The setting is a Utopian Palm Grove in the gardens of King Paramount's Palace.

Utopian maidens are discovered lying about thoroughly enjoying themselves.

Calynx, the Vice-Chamberlain, arrives with the news that Princess Zara, the King's eldest daughter, is returning to Utopia after several years study at Girton College in England. Soon Utopia will be completely anglicized.

Tarara, the Public-Exploder, enters. His job is to blow up anything that is denounced by the two Utopian Judges, Scaphio and Phantis. This duty extends to even blowing up the King should the Judges decree. Having come across a gossip paper called the "Palace Peeper", which accuses the King of a variety of disgraceful practices, Tarara is bewildered that his services have not already been required.

Scaphio and Phantis enter. When alone, Phantis confesses that, at fifty-five, he passionately loves Zara. Scaphio, on the other hand, says he has never known what love is.

King Paramount arrives and announces that his two younger daughters, Nekaya and Kalyba, who have been "finished" by an English lady, shall be exhibited daily as examples of maidenly perfection.

The girls arrive followed by the Lady Sophy, a rather 'mature' English lady.

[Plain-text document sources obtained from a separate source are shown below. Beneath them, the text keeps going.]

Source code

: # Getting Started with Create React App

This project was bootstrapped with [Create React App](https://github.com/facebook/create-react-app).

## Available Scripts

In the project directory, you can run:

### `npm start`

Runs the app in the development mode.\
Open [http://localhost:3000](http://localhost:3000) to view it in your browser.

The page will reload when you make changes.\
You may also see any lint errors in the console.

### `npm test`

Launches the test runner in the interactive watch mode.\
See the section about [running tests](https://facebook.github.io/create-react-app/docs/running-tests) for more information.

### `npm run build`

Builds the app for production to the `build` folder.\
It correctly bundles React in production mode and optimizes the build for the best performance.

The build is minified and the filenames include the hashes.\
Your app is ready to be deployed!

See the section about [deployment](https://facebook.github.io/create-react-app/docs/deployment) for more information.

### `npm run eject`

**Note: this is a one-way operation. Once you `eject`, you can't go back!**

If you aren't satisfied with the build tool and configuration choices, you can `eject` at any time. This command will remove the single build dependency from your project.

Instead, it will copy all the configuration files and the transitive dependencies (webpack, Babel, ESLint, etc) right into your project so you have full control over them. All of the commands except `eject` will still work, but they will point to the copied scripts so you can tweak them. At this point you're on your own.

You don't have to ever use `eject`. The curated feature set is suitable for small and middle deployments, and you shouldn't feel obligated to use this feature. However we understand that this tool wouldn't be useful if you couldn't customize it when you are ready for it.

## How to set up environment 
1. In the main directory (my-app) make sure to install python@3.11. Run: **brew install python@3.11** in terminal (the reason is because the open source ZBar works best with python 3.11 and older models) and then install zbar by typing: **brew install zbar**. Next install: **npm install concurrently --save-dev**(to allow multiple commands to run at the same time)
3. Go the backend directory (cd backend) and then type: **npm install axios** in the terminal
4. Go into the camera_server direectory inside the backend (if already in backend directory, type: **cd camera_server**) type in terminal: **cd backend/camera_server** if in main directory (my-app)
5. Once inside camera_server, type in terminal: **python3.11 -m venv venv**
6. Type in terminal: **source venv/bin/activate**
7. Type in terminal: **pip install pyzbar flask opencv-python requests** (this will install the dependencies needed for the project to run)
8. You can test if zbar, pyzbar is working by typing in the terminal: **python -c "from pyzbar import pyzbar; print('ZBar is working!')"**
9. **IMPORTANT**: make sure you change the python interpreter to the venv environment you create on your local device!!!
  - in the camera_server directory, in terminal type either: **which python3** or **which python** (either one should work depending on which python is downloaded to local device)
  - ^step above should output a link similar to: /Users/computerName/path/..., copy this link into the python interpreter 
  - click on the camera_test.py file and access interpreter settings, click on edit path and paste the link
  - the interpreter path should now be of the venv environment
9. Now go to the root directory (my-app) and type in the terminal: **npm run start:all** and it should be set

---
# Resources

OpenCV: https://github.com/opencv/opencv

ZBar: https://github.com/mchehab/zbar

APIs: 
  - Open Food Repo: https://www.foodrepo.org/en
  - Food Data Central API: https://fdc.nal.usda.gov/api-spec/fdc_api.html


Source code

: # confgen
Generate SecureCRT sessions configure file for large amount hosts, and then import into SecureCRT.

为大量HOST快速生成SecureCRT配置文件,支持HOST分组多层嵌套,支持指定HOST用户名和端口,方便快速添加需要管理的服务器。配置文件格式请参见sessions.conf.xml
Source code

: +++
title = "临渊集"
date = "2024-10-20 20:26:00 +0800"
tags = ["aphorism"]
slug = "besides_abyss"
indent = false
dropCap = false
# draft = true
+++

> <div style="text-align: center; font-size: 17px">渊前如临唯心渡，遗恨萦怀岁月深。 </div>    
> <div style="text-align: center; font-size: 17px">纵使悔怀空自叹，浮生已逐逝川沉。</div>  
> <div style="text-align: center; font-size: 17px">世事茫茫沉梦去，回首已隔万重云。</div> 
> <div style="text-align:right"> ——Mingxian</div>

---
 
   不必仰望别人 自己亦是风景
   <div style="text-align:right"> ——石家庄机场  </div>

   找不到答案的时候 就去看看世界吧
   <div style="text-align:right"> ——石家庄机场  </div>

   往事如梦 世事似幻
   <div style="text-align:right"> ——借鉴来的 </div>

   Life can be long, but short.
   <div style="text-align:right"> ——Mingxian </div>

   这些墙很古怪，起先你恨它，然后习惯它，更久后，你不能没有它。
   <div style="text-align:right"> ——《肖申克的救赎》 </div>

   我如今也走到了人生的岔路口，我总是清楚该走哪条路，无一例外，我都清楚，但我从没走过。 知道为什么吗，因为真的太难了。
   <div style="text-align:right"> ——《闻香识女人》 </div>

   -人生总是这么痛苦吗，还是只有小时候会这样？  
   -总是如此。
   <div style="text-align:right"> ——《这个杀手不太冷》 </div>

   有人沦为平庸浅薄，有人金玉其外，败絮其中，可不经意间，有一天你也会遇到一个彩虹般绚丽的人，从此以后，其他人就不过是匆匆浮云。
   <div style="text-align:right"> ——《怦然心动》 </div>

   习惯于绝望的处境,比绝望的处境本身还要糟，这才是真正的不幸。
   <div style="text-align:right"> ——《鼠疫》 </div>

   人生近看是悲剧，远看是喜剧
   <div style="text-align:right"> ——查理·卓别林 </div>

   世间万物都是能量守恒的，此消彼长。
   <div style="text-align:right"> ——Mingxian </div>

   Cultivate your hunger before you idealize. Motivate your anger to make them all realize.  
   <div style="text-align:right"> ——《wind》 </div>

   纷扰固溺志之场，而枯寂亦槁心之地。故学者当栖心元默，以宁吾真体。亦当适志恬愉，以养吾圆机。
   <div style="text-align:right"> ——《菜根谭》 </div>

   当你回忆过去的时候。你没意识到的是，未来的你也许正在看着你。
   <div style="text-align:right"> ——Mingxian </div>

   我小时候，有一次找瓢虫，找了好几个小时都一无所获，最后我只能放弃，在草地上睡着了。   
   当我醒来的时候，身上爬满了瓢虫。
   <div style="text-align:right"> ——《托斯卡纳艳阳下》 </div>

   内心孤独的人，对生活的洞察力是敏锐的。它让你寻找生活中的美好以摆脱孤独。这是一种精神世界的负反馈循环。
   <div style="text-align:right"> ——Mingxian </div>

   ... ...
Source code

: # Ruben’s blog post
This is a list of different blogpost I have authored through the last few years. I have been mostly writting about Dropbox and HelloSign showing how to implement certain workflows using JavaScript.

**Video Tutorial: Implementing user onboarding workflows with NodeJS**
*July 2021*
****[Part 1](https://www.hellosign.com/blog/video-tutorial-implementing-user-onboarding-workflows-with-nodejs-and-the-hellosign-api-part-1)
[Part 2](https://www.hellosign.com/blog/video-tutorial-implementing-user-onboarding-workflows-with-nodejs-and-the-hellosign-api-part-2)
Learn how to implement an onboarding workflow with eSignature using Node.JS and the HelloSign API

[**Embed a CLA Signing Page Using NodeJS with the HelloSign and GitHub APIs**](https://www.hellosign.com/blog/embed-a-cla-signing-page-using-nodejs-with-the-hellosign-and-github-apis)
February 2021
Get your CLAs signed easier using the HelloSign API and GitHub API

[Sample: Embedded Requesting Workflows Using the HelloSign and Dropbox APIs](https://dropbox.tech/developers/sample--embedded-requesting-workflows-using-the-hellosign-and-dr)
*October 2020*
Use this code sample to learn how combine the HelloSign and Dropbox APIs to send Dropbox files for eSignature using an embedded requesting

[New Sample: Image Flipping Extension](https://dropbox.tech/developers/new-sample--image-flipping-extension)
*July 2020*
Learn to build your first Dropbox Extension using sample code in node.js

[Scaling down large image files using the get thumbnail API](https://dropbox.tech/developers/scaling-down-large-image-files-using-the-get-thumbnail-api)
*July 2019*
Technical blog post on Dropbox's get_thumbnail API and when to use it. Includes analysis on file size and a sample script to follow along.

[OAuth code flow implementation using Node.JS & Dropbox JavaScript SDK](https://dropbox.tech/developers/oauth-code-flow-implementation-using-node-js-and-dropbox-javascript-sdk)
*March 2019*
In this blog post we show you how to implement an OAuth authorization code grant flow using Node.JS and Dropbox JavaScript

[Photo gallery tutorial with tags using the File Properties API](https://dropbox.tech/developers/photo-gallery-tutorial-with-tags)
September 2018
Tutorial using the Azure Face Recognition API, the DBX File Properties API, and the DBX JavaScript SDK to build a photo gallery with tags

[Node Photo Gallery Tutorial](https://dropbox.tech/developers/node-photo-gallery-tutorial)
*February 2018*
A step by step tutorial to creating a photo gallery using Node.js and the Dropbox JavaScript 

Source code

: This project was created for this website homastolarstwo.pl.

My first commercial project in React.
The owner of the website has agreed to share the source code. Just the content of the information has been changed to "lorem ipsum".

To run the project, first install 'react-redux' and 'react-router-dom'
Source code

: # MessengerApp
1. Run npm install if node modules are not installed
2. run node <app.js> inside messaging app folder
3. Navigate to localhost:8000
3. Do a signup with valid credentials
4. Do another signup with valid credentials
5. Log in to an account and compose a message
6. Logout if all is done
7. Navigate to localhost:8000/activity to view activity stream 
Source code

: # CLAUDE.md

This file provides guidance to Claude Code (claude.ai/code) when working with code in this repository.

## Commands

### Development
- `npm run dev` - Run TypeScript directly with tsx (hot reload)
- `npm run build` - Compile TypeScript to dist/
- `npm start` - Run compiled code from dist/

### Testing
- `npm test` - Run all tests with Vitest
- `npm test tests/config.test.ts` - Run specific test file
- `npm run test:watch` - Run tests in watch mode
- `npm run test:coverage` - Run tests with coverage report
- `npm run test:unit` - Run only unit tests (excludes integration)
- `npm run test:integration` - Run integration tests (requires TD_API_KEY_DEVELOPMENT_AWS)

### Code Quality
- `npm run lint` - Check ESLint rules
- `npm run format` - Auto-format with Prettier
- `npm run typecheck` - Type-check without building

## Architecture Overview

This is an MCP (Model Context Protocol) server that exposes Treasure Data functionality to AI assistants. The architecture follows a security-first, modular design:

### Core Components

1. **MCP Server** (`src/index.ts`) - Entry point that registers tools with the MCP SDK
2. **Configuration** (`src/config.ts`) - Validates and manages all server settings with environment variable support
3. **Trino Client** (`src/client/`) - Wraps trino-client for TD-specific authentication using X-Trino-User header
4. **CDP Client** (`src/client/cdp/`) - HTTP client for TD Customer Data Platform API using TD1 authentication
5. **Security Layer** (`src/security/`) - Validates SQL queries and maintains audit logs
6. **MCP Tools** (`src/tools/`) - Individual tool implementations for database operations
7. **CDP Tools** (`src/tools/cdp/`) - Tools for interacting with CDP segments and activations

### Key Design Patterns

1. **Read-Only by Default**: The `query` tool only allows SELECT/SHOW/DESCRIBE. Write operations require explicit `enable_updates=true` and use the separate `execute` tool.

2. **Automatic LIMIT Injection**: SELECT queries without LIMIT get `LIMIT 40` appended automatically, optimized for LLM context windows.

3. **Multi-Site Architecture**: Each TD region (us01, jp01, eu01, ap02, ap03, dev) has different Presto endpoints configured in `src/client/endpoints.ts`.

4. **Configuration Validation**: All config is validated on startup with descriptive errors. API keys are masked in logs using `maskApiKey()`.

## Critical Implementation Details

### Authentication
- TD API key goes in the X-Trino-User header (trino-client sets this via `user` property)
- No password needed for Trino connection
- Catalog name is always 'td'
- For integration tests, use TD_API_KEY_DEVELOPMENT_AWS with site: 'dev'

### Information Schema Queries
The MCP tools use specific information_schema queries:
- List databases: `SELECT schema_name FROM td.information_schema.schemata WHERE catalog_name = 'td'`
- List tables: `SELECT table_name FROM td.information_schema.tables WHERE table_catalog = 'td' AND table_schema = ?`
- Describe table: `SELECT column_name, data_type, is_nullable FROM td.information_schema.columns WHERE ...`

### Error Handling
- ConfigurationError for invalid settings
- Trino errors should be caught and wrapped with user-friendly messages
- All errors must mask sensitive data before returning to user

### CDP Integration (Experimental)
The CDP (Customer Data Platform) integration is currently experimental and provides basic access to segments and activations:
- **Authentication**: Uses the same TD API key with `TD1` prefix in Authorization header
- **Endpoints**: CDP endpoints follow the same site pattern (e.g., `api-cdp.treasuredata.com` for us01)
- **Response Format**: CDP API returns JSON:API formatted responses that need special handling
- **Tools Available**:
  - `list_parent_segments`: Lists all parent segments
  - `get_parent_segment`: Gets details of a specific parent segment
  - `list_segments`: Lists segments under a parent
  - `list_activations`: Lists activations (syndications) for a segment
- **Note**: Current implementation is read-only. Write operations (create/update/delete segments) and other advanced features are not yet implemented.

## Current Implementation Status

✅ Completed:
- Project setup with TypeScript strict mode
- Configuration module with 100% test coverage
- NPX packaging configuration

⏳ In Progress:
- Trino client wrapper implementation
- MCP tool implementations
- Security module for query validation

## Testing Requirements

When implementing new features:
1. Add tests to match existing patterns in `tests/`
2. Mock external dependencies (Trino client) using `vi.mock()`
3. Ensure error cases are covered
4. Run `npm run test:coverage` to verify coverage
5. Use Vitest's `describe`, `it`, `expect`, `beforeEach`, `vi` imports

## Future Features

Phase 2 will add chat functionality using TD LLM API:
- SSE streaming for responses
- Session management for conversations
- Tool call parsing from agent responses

She proceeds to lecture all on proper behaviour.

When alone with Scaphio and Phantis, the King reveals that all the scandal in the "Palace Peeper" was in fact written by the King himself at the command of the two Judges.

The Lady Sophy appears. She is very much concerned about all the gossip about the King in the "Palace Peeper". She cannot understand why the King hasn't sought out the writer and had him punished. The King replies that he is still thinking of a drastic punishment.

When all have left, the stage fills with the Court as they herald the arrival of Princess Zara and the four troopers that make up her escort. It is obvious that the Princess is very much attracted to Captain Fitzbattleaxe of the Guards.

Scaphio and Phantis appear and it becomes clear that both are head over heels in love with the Princess. Zara then explains that when two gentlemen are in love with the same lady, and until it is settled which of them is to blow the others brain's out, the lady is entrusted to an officer of the Household Cavalry.

When alone with his daughter, the King breaks down and tells her that he is far from being an absolute monarch. He is completely controlled by Scaphio and Phantis. Conveniently, the Princess has brought with her six representatives of the principal causes that have tended to make England the powerful, happy and blameless country it is.

The 'experts' all arrive and are introduced. It is Mr Goldbury, the company promoter, who makes himself most effectively heard. He explains the in and outs of a Limited Company - how you can, one day, wind one up, and the next, start another.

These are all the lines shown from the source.